At times obscene and at others deeply emotional, This Hasn’t Been a Very Magical Journey So Far is a thoroughly surprising read. Homeless talked to ZYZZYVA about the novel.
ZYZZYVA: The characters in This Hasn’t Been a Very Magical Journey So Far range from people to cats to owls to gophers. What inspired you to blend the animal and the human?
Homeless: My initial idea when beginning This Hasn’t Been… was to write a children’s fiction book –– but for adults. To this day, I’m still a huge fan of Roald Dahl, especially James & the Giant Peach (which I give a nod to in my novel), so I wanted to do something like that. I wanted to have a story where a character goes on what’s supposed to be a magical journey with characters that are supposed to be magical. So combining human characters in a world with animal characters was just to give it that children’s fiction feel.
Z: The novel frequently jumps around in time, which I found very engaging. In writing the novel, did you work chronologically? What was your understanding of time within the world you created?
H: Honestly, I was all over the place when writing it. I had no idea where it was going, kind of like the way the characters have a destination in mind but they really have no idea where they’re going. I didn’t do that on purpose, but once I made that correlation I kind of let myself off the hook and just began writing these two separate storylines with no real end in sight. And so then I kept my eye open along the way for chances to connect them. It was an exciting way to write at times when it worked, but also insanely frustrating when it didn’t. I’d probably never it do it that way again.
Z: Reading the novel gave me the feeling of attempting to recall a dream—full of strange detail but often with vague chronology, boundaries, and stakes. Did you attempt in your prose to represent such a dream state –– or perhaps even psychosis?
H: While I don’t try to represent a dream state in all my prose, in this novel specifically I was aiming for a hysterical, fever-like dream, but one that was layered over a vague reality. In my head, Hank Williams actually goes on some kind of journey in the real world, but he’s so consumed with grief that he’s practically lost his mind, and so the way the book reads is how he perceives the world around him during this insanely troubling time in his life.
Z: I adored the romance at the novel’s core, and was both fascinated and frustrated with your depiction of the character Patsy Cline, who Hank Williams is mourning. At times she seems to exist only within Hank Williams’s sense of love and loss, but she can also be read as an autonomous character who makes decisions according to her own needs. Can you help me make sense of her?

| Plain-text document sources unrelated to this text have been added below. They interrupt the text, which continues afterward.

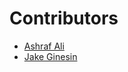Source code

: # Contributors

- [Ashraf Ali](https://github.com/ash-xyz)
- [Jake Ginesin](https://github.com/JakeGinesin)
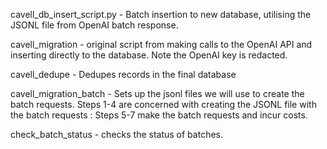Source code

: cavell_db_insert_script.py - Batch insertion to new database, utilising the JSONL file from OpenAI batch response.

cavell_migration - original script from making calls to the OpenAI API and inserting directly to the database. Note the OpenAI key is redacted.

cavell_dedupe - Dedupes records in the final database

cavell_migration_batch - Sets up the jsonl files we will use to create the batch requests. Steps 1-4 are concerned with creating the JSONL file with the batch requests : Steps 5-7 make the batch requests and incur costs.

check_batch_status - checks the status of batches.  
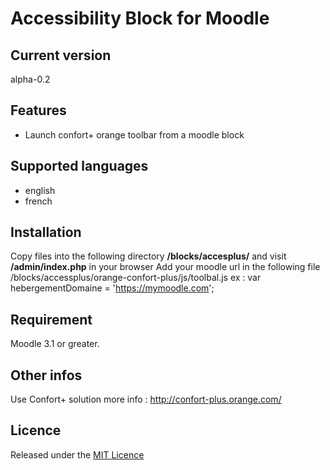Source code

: # Accessibility Block for Moodle #

## Current version ##

alpha-0.2

## Features ##
- Launch confort+ orange toolbar from a moodle block

## Supported languages ##
- english
- french

## Installation ##

Copy files into the following directory **/blocks/accesplus/** and visit **/admin/index.php** in your browser
Add your moodle url in the following file /blocks/accessplus/orange-confort-plus/js/toolbal.js
ex : var hebergementDomaine = 'https://mymoodle.com';

## Requirement ##

Moodle 3.1 or greater.

## Other infos ##

Use Confort+ solution more info :
http://confort-plus.orange.com/

## Licence ##

Released under the [MIT Licence](https://opensource.org/licenses/MIT)
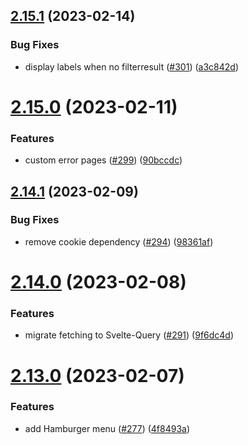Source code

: ## [2.15.1](https://github.com/EddieHubCommunity/good-first-issue-finder/compare/v2.15.0...v2.15.1) (2023-02-14)


### Bug Fixes

* display labels when no filterresult ([#301](https://github.com/EddieHubCommunity/good-first-issue-finder/issues/301)) ([a3c842d](https://github.com/EddieHubCommunity/good-first-issue-finder/commit/a3c842dd0072d93a16ec95707eaa0c19da4493f1))



# [2.15.0](https://github.com/EddieHubCommunity/good-first-issue-finder/compare/v2.14.1...v2.15.0) (2023-02-11)


### Features

* custom error pages ([#299](https://github.com/EddieHubCommunity/good-first-issue-finder/issues/299)) ([90bccdc](https://github.com/EddieHubCommunity/good-first-issue-finder/commit/90bccdc1877822931d35bd9b609afb2d4fe53124))



## [2.14.1](https://github.com/EddieHubCommunity/good-first-issue-finder/compare/v2.14.0...v2.14.1) (2023-02-09)


### Bug Fixes

* remove cookie dependency ([#294](https://github.com/EddieHubCommunity/good-first-issue-finder/issues/294)) ([98361af](https://github.com/EddieHubCommunity/good-first-issue-finder/commit/98361af054125983069451478667a2e2c3143acd))



# [2.14.0](https://github.com/EddieHubCommunity/good-first-issue-finder/compare/v2.13.0...v2.14.0) (2023-02-08)


### Features

* migrate fetching to Svelte-Query ([#291](https://github.com/EddieHubCommunity/good-first-issue-finder/issues/291)) ([9f6dc4d](https://github.com/EddieHubCommunity/good-first-issue-finder/commit/9f6dc4d0ede888b71582fe030410883f32d9805e))



# [2.13.0](https://github.com/EddieHubCommunity/good-first-issue-finder/compare/v2.12.2...v2.13.0) (2023-02-07)


### Features

* add Hamburger menu ([#277](https://github.com/EddieHubCommunity/good-first-issue-finder/issues/277)) ([4f8493a](https://github.com/EddieHubCommunity/good-first-issue-finder/commit/4f8493a24a7675d27d42509ea9a51674d5e8ad0f))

H: I’m fascinated with people and characters who are in immense pain from simply being alive. People and characters who seemingly hurt for no reason. It’s like they don’t know how to exist on this planet, like every single moment of their life is a struggle. An example of a couple like that would be Sid and Nancy. And that’s where Patsy Cline came from — a Nancy Spungen type. The idea of this person who is out on control, and who knows they’re out of control, but can’t seem to navigate the pain of living. And people like that can be hard to make sense of. They do what they want to do. They live irrationally. They make drastic decisions. They seem to feel things stronger than most people –– but the appeal to that is, when you’re with them, you also feel things stronger, both good and bad, which is what Hank Williams experiences when he’s with Patsy Cline, and why he’s so desperate to find her after she leaves. I have no idea if I’ve answered your question, but…
Z: What drove your shift from the frank vignettes of your poetry to your first novel?
H: I wrote a novel because I needed to purge myself of a girl who had a hold on me. This book was really just a way of working through that. Poems can help, too, I guess, but only in smaller ways, in little bits and pieces. Whereas dedicating 200+ pages to this loss you’re going through really seems to allow you to work a lot more out. Even find some sense of closure.